▶ _WHAT YOU SHOULD DO_
Wherever the word "that" occurs in the lines below, copy the whole line.

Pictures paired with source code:
▼

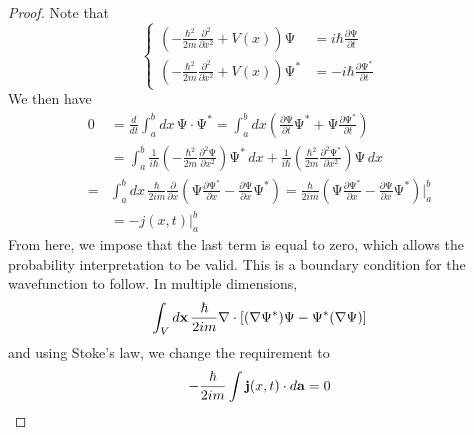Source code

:\begin{proof}
Note that
\[
\left\{
\begin{aligned}
\left( -\frac{\hbar^2}{2m} \frac{\partial^2}{\partial x^2} + V(x) \right) \mathrm{\Psi}  &= i\hbar \frac{\partial \mathrm{\Psi} }{\partial t} \\
\left( -\frac{\hbar^2}{2m} \frac{\partial^2}{\partial x^2} + V(x) \right) \mathrm{\Psi} ^* &= -i\hbar \frac{\partial \mathrm{\Psi} ^*}{\partial t}
\end{aligned}
\right.
\]
We then have
\begin{align*}
0 &= \frac{d}{dt} \int_a^b dx\, \mathrm{\Psi} \cdot \mathrm{\Psi} ^* 
= \int_a^b dx \left( \frac{\partial \mathrm{\Psi} 	}{\partial t} \mathrm{\Psi} ^* + \mathrm{\Psi}  \frac{\partial \mathrm{\Psi} ^*}{\partial t} \right) \\
&= \int_a^b \frac{1}{i\hbar} \left( -\frac{\hbar^2}{2m} \frac{\partial^2 \mathrm{\Psi} }{\partial x^2} \right) \mathrm{\Psi} ^* \, dx 
+ \frac{1}{i\hbar} \left( \frac{\hbar^2}{2m} \frac{\partial^2 \mathrm{\Psi} ^*}{\partial x^2} \right) \mathrm{\Psi}  \, dx\\=& \int_a^b dx \, \frac{\hbar}{2im} \frac{\partial}{\partial x} \left( \mathrm{\Psi}  \frac{\partial \mathrm{\Psi} ^*}{\partial x} - \frac{\partial \mathrm{\Psi} }{\partial x} \mathrm{\Psi} ^* \right) = \frac{\hbar}{2im} \left( \mathrm{\Psi} \frac{\partial \mathrm{\Psi} ^*}{\partial x} - \frac{\partial \mathrm{\Psi} }{\partial x} \mathrm{\Psi} ^* \right) \Big|_a^b \\
&= - j(x, t) \Big|_a^b
\end{align*}
From here, we impose that the last term is equal to zero, which allows the probability interpretation to be valid. This is a boundary condition for the wavefunction to follow. In multiple dimensions, 
\[\int _{V}d{\bf x}\,\dfrac{\hbar }{2im}\nabla \cdot [(\nabla \mathrm{\Psi} ^{*})\mathrm{\Psi} -\mathrm{\Psi} ^{*}(\nabla \mathrm{\Psi} )]\]
and using Stoke's law, we change the requirement to
\[-\dfrac{\hbar }{2im}\int {\bf j}(x,t)\cdot d{\bf a}=0\]
\end{proof}
\vspace{2ex}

▲

▶ _OUTPUT FOR THIS TASK_
Note that
From here, we impose that the last term is equal to zero, which allows the probability interpretation to be valid. This is a boundary condition for the wavefunction to follow. In multiple dimensions, 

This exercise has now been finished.